Both support and the amount of reduction depends on simple conditions on the
coordinates of the other white rectangles.
B |
x---+----------+
| | |
----+---+ A |
| |
+--------------+
Corner x of A is supported by B. Since x is the upper-left corner of A, its
coordinates are A.x1 and A.y1. Corner x is supported if it falls inside B or in
the middle of it left or bottom side (corner-to-corner is not support).
- B.x1 < A.x1 <= B.x2 and B.y1 <= A.y1 < B.y2 (left support) OR
- B.x1 <= A.x1 < B.x2 and B.y1 < A.y1 <= B.y2 (upper support)
Support for the other corners of A is given by similar conditions. If they are
not met, the corner is unsupported. It is reduced up to the first supporting
white rectangle, if any:
x--------------+
| |
----+---+ A |
| | |
| | |
B +---+----------+
|
--------+
Corner x is reduced down to B.y1, since B.x1 < A.x1 <= B.x2. It is also reduced
right to A.x2, since no other rectangle satisfies the condition B.y1 < A.y1 <=
B.y2. In this cas, one of the two new rectangles has zero width and is
therefore removed.
More generally, reduction is to the highest B.y1 for a rectangle satisfying
A.y1 < B.y1 and B.x1 < A.x1 <= B.x2, or to A.y2 if no rectangle satisfies that.

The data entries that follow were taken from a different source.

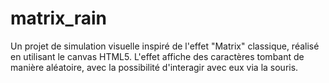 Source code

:# matrix_rain
Un projet de simulation visuelle inspiré de l'effet "Matrix" classique, réalisé en utilisant le canvas HTML5. L'effet affiche des caractères tombant de manière aléatoire, avec la possibilité d'interagir avec eux via la souris.
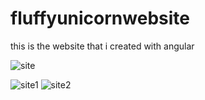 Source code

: # fluffyunicornwebsite
 this is the website that i created with angular
 
 
 
 
 
![site](https://user-images.githubusercontent.com/100310188/158074677-790f89df-fcc7-4793-8ffc-80342084528d.png)
 
![site1](https://user-images.githubusercontent.com/100310188/158074673-8ae50c2b-2fe6-41bc-bfca-c0f7062ec8cf.png)
![site2](https://user-images.githubusercontent.com/100310188/158074675-903099a2-a7b9-49cc-8230-ef316ab2e95e.png)

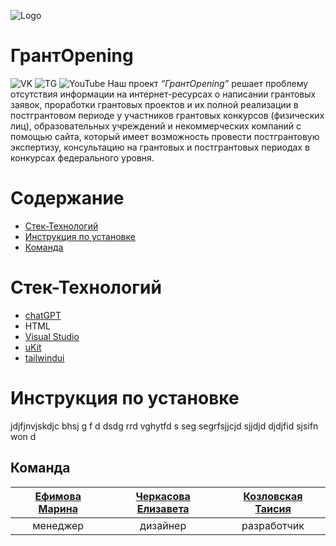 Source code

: ![Logo](https://cdn.discordapp.com/attachments/1109126329594564669/1163059252257103992/d64abdeaf64a7028.png?ex=653e3256&is=652bbd56&hm=28d80f1f13362f0007f058ca479c38375a7d187a3b95724384f5c49a940dbd7e&)
# **ГрантOpening**
![VK](https://img.shields.io/badge/VK-grantOpening-blue?style=for-the-badge&logo=vk&color=blue)  ![TG](https://img.shields.io/badge/%D0%A2%D0%93-grantOpening-blue?style=for-the-badge&logo=telegram&color=blue) ![YouTube](https://img.shields.io/badge/YouTube-grantOpening-red?style=for-the-badge&logo=youtube&logoColor=red&color=red
)
 Наш проект _“ГрантOpening”_ решает проблему отсутствия информации на интернет-ресурсах о написании грантовых заявок, проработки грантовых проектов и их полной реализации в постгрантовом периоде у участников грантовых конкурсов (физических лиц), образовательных учреждений и некоммерческих компаний с помощью сайта, который имеет возможность провести постгрантовую экспертизу, консультацию на грантовых и постгрантовых периодах в конкурсах федерального уровня.

# Содержание
+ [Стек-Технологий](#стек-технологий)
+ [Инструкция по установке](#инструкция-по-установке)
+ [Команда](#команда)

# Стек-Технологий
+ [chatGPT](https://chat.openai.com/)
+ HTML
+ [Visual Studio](https://code.visualstudio.com/)
+ [uKit](https://ukit.com/)
+ [tailwindui](https://tailwindcss.com/)
# Инструкция по установке
jdjfjnvjskdjc bhsj   g f  d dsdg rrd vghytfd s seg  segrfsjjcjd sjjdjd djdjfid sjsifn won d












## **Команда**
| [Ефимова Марина]() | [Черкасова Елизавета]() | [Козловская Таисия]() |
|:--------:|:----------:|:--------:|
| менеджер | дизайнер | разработчик |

A similar rule applies for the vertical reduction. Some inequalities are
inverted for the other corners of A.
Contact information
-------------------
Storing a list of all rectangles contacting each rectangle takes quadratic time
and space. An alternative for small rectangles is to build four double lists of
rectangles ordered by their x1, y1, x2 and y2, with reverse pointers from each
rectangle to its position in these lists. This structure only takes linear
memory, and n log(n) time to be built.
Checking support on the corner x1,y1 of a rectangle can be done in order on the
x2 list: starting from position of the rectangle in the list, go back until x1,
then forth looking for a supporting rectangle until x1+w, where w is the
maximal width of rectangles. The mechanism is similar for the other corners.
This saves checks when w is small. Rectangles wider than w may be dealt with
separately, either before or after merging the other rectangles.